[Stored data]
/---
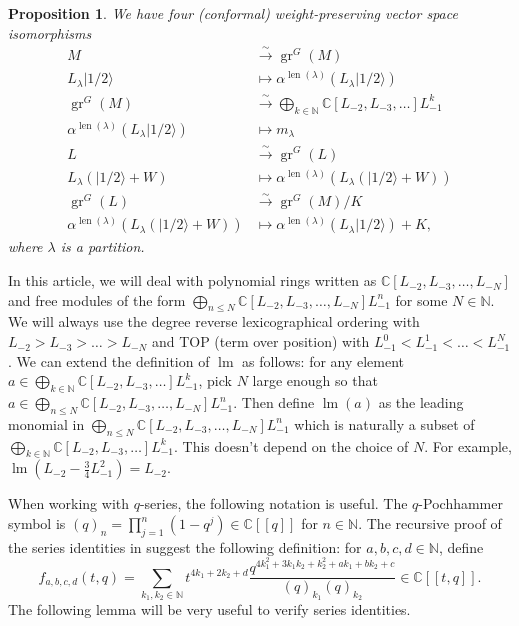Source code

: \documentclass[12pt, reqno]{amsart}
\newtheorem{proposition}[theorem]{Proposition}
\theoremstyle{remark}
\DeclareMathOperator{\gr}{gr}
\DeclareMathOperator{\lm}{lm}
\DeclareMathOperator{\len}{len}
\newcommand{\vachalf}{|1/2\rangle}
\begin{document}
\begin{proposition}
  \label{prp:7}
  We have four (conformal) weight-preserving vector space isomorphisms
  \begin{align*}
    M &\xrightarrow{\sim} \gr^G(M) \\
    L_\lambda\vachalf &\mapsto \alpha^{\len(\lambda)}(L_\lambda\vachalf) \\
    \gr^G(M) &\xrightarrow{\sim} \bigoplus_{k \in \mathbb{N}}\mathbb{C}[L_{-2}, L_{-3}, \dots]L_{-1}^k \\
    \alpha^{\len(\lambda)}(L_\lambda\vachalf) &\mapsto m_\lambda \\
    L &\xrightarrow{\sim} \gr^G(L) \\
    L_\lambda(\vachalf + W) &\mapsto \alpha^{\len(\lambda)}(L_\lambda(\vachalf + W)) \\
    \gr^G(L) &\xrightarrow{\sim} \gr^G(M)/K \\
    \alpha^{\len(\lambda)}(L_\lambda(\vachalf + W)) &\mapsto \alpha^{\len(\lambda)}(L_\lambda\vachalf) + K,
  \end{align*}
  where $\lambda$ is a partition.
\end{proposition}

In this article, we will deal with polynomial rings written as $\mathbb{C}[L_{-2}, L_{-3}, \dots, L_{-N}]$ and free modules of the form $\bigoplus_{n \le N}\mathbb{C}[L_{-2}, L_{-3}, \dots, L_{-N}]L_{-1}^n$ for some $N \in \mathbb{N}$.
We will always use the degree reverse lexicographical ordering with $L_{-2} > L_{-3} > \dots > L_{-N}$ and TOP (term over position) with $L_{-1}^0 < L_{-1}^1 < \dots < L_{-1}^N$.
We can extend the definition of $\lm$ as follows: for any element $a \in \bigoplus_{k \in \mathbb{N}}\mathbb{C}[L_{-2}, L_{-3}, \dots]L_{-1}^k$, pick $N$ large enough so that $a \in \bigoplus_{n \le N}\mathbb{C}[L_{-2}, L_{-3}, \dots, L_{-N}]L_{-1}^n$.
Then define $\lm(a)$ as the leading monomial in $\bigoplus_{n \le N}\mathbb{C}[L_{-2}, L_{-3}, \dots, L_{-N}]L_{-1}^n$ which is naturally a subset of $\bigoplus_{k \in \mathbb{N}}\mathbb{C}[L_{-2}, L_{-3}, \dots]L_{-1}^k$.
This doesn't depend on the choice of $N$.
For example, $\lm(L_{-2} - \frac{3}{4}L_{-1}^2) = L_{-2}$.

When working with $q$-series, the following notation is useful.
The $q$-Pochhammer symbol is $(q)_n = \prod_{j = 1}^n(1 - q^j) \in \mathbb{C}[[q]]$ for $n \in \mathbb{N}$.
The recursive proof of the series identities in \cite{andrews_singular_2022} suggest the following definition: for $a, b, c, d \in \mathbb{N}$, define
\begin{equation*}
  f_{a, b, c, d}(t, q) = \sum_{k_1, k_2 \in \mathbb{N}}t^{4k_1 + 2k_2 + d}\frac{q^{4k_1^2 + 3k_1k_2 + k_2^2 + ak_1 + bk_2 + c}}{(q)_{k_1}(q)_{k_2}} \in \mathbb{C}[[t, q]].
\end{equation*}
The following lemma will be very useful to verify series identities.
\end{document}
\---
WORK TO BE COMPLETED —
Write out the data in full and exactly as given, though without the images.

FINISHED EXERCISE —
Source code

: \documentclass[12pt, reqno]{amsart}
\newtheorem{proposition}[theorem]{Proposition}
\theoremstyle{remark}
\DeclareMathOperator{\gr}{gr}
\DeclareMathOperator{\lm}{lm}
\DeclareMathOperator{\len}{len}
\newcommand{\vachalf}{|1/2\rangle}
\begin{document}
\begin{proposition}
  \label{prp:7}
  We have four (conformal) weight-preserving vector space isomorphisms
  \begin{align*}
    M &\xrightarrow{\sim} \gr^G(M) \\
    L_\lambda\vachalf &\mapsto \alpha^{\len(\lambda)}(L_\lambda\vachalf) \\
    \gr^G(M) &\xrightarrow{\sim} \bigoplus_{k \in \mathbb{N}}\mathbb{C}[L_{-2}, L_{-3}, \dots]L_{-1}^k \\
    \alpha^{\len(\lambda)}(L_\lambda\vachalf) &\mapsto m_\lambda \\
    L &\xrightarrow{\sim} \gr^G(L) \\
    L_\lambda(\vachalf + W) &\mapsto \alpha^{\len(\lambda)}(L_\lambda(\vachalf + W)) \\
    \gr^G(L) &\xrightarrow{\sim} \gr^G(M)/K \\
    \alpha^{\len(\lambda)}(L_\lambda(\vachalf + W)) &\mapsto \alpha^{\len(\lambda)}(L_\lambda\vachalf) + K,
  \end{align*}
  where $\lambda$ is a partition.
\end{proposition}

In this article, we will deal with polynomial rings written as $\mathbb{C}[L_{-2}, L_{-3}, \dots, L_{-N}]$ and free modules of the form $\bigoplus_{n \le N}\mathbb{C}[L_{-2}, L_{-3}, \dots, L_{-N}]L_{-1}^n$ for some $N \in \mathbb{N}$.
We will always use the degree reverse lexicographical ordering with $L_{-2} > L_{-3} > \dots > L_{-N}$ and TOP (term over position) with $L_{-1}^0 < L_{-1}^1 < \dots < L_{-1}^N$.
We can extend the definition of $\lm$ as follows: for any element $a \in \bigoplus_{k \in \mathbb{N}}\mathbb{C}[L_{-2}, L_{-3}, \dots]L_{-1}^k$, pick $N$ large enough so that $a \in \bigoplus_{n \le N}\mathbb{C}[L_{-2}, L_{-3}, \dots, L_{-N}]L_{-1}^n$.
Then define $\lm(a)$ as the leading monomial in $\bigoplus_{n \le N}\mathbb{C}[L_{-2}, L_{-3}, \dots, L_{-N}]L_{-1}^n$ which is naturally a subset of $\bigoplus_{k \in \mathbb{N}}\mathbb{C}[L_{-2}, L_{-3}, \dots]L_{-1}^k$.
This doesn't depend on the choice of $N$.
For example, $\lm(L_{-2} - \frac{3}{4}L_{-1}^2) = L_{-2}$.

When working with $q$-series, the following notation is useful.
The $q$-Pochhammer symbol is $(q)_n = \prod_{j = 1}^n(1 - q^j) \in \mathbb{C}[[q]]$ for $n \in \mathbb{N}$.
The recursive proof of the series identities in \cite{andrews_singular_2022} suggest the following definition: for $a, b, c, d \in \mathbb{N}$, define
\begin{equation*}
  f_{a, b, c, d}(t, q) = \sum_{k_1, k_2 \in \mathbb{N}}t^{4k_1 + 2k_2 + d}\frac{q^{4k_1^2 + 3k_1k_2 + k_2^2 + ak_1 + bk_2 + c}}{(q)_{k_1}(q)_{k_2}} \in \mathbb{C}[[t, q]].
\end{equation*}
The following lemma will be very useful to verify series identities.
\end{document}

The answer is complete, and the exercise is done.